La maison des jeux, l'intégrale
de Claire North

critiqué par Froidmont, le 7 août 2025
(Laon - 34 ans)


La note:  étoiles
La trilogie réunie
Tout va s’ouvrir sur un aveu
Sur le rapport de North au jeu,
Lieu de plaisir et de refuge
Qu’un tas de règles ignifuge
Contre cet incendie social,
Changeant, mouvant, parfois bestial.
Pour cette jeune enfant autiste
En qui germe une graine artiste,
L’apport immense des échecs
Lui permit d’être face aux « mecs »
Non plus fille mais adversaire,
Détachée du monde binaire.

Le Serpent

Qui dirait qu’une femme,
Même pas une dame,
Petite fleur bourgeoise
Silencieuse et qui toise

Ne peut être la reine
Dans une vaste arène
Où se font les empires
Et se défont les rires ?

Thene en est la preuve.
Double de North en veuve ?
Elle observe et calcule,
Avance et puis recule

Garde son avantage
Ou cède un petit gage
Avec l’œil plein de glace
Guettant le bon espace,

Puis le vise et s’engouffre.
Peu lui chaut si l’on souffre,
Seule vaut la victoire,
Les lauriers de la gloire.

Le ton tout d’abord frappe :
Le « vous » et « nous » s’attrapent,
Le narrateur se terre,
Tout nimbé de mystère.

Nous sommes personnages,
Présents dans les parages,
Peut-être des arbitres
Observant par les vitres.

Un bon point à l’entame,
Mais qui décroît en gamme,
Car aucune réponse
Ne l’éclaircit d’une once.

Cette tache est légère,
Plus lourde est la dernière.
Déroulant dans ses pages
De nombreux personnages

Perçus comme des pièces
Et brossés en vitesse,
Rien ne nous y attache,
Même Thene s’y gâche.

Ce froid qui me résiste,
Est-ce l’oeil d’un autiste ?
Claire North voulait-elle
La peindre comme telle ?

Le Voleur

Dans l’ombre et la fumée, cache-toi, je te suis.
Quand je t’aurai touché, à mon tour je te fuis.

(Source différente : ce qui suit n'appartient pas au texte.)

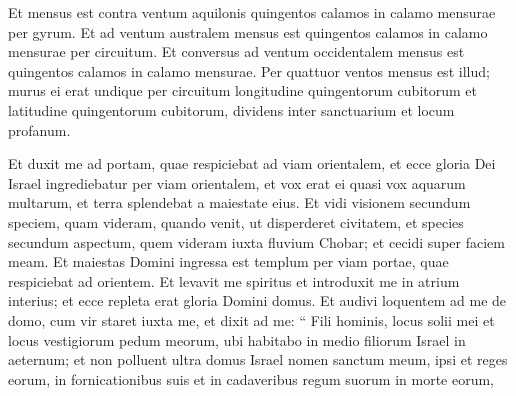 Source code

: \begin{biblechapter}
\begin{biblechapter}
\begin{biblechapter}
\begin{biblechapter}
\begin{biblechapter}
\begin{biblechapter}
\begin{biblechapter}
\begin{biblechapter}
\begin{biblechapter}
\begin{biblechapter}
\begin{biblechapter}
\begin{biblechapter}
\begin{biblechapter}
\begin{biblechapter}
\begin{biblechapter}
\begin{biblechapter}
\begin{biblechapter}
\begin{biblechapter}
\begin{biblechapter}
\begin{biblechapter}
\begin{biblechapter}
\begin{biblechapter}
\begin{biblechapter}
\begin{biblechapter}
\begin{biblechapter}
\begin{biblechapter}
\begin{biblechapter}
\begin{biblechapter}
\begin{biblechapter}
\begin{biblechapter}
\begin{biblechapter}
\begin{biblechapter}
\begin{biblechapter}
\begin{biblechapter}
\begin{biblechapter}
\begin{biblechapter}
\begin{biblechapter}
\begin{biblechapter}
\begin{biblechapter}
\begin{biblechapter}
\begin{biblechapter}
\begin{biblechapter}
\verse Et mensus est contra ventum aquilonis quingentos calamos in calamo mensurae per gyrum. 
\verse Et ad ventum australem mensus est quingentos calamos in calamo mensurae per circuitum. 
\verse Et conversus ad ventum occidentalem mensus est quingentos calamos in calamo mensurae. 
\verse Per quattuor ventos mensus est illud; murus ei erat undique per circuitum longitudine quingentorum cubitorum et latitudine quingentorum cubitorum, dividens inter sanctuarium et locum profanum.
 
\begin{biblechapter}
\verse Et duxit me ad portam, quae respiciebat ad viam orientalem, 
\verse et ecce gloria Dei Israel ingrediebatur per viam orientalem, et vox erat ei quasi vox aquarum multarum, et terra splendebat a maiestate eius. 
\verse Et vidi visionem secundum speciem, quam videram, quando venit, ut disperderet civitatem, et species secundum aspectum, quem videram iuxta fluvium Chobar; et cecidi super faciem meam.
 \verse Et maiestas Domini ingressa est templum per viam portae, quae respiciebat ad orientem. 
\verse Et levavit me spiritus et introduxit me in atrium interius; et ecce repleta erat gloria Domini domus. 
\verse Et audivi loquentem ad me de domo, cum vir staret iuxta me, 
\verse et dixit ad me: “ Fili hominis, locus solii mei et locus vestigiorum pedum meorum, ubi habitabo in medio filiorum Israel in aeternum; et non polluent ultra domus Israel nomen sanctum meum, ipsi et reges eorum, in fornicationibus suis et in cadaveribus regum suorum in morte eorum, 

\end{biblechapter}
\end{biblechapter}
\end{biblechapter}
\end{biblechapter}
\end{biblechapter}
\end{biblechapter}
\end{biblechapter}
\end{biblechapter}
\end{biblechapter}
\end{biblechapter}
\end{biblechapter}
\end{biblechapter}
\end{biblechapter}
\end{biblechapter}
\end{biblechapter}
\end{biblechapter}
\end{biblechapter}
\end{biblechapter}
\end{biblechapter}
\end{biblechapter}
\end{biblechapter}
\end{biblechapter}
\end{biblechapter}
\end{biblechapter}
\end{biblechapter}
\end{biblechapter}
\end{biblechapter}
\end{biblechapter}
\end{biblechapter}
\end{biblechapter}
\end{biblechapter}
\end{biblechapter}
\end{biblechapter}
\end{biblechapter}
\end{biblechapter}
\end{biblechapter}
\end{biblechapter}
\end{biblechapter}
\end{biblechapter}
\end{biblechapter}
\end{biblechapter}
\end{biblechapter}
\end{biblechapter}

Le plus vif de nous deux gagnera ce qu’est l’autre :
Voici ce qui est mien, risquez ce qui est vôtre.

Je mise ma jeunesse, misez vos souvenirs.
Vous en moi, je serai impossible à saisir.

Buvez encore un verre et répondez ensuite.
Acceptez-vous l’enjeu ? Oui ? Commençons de suite !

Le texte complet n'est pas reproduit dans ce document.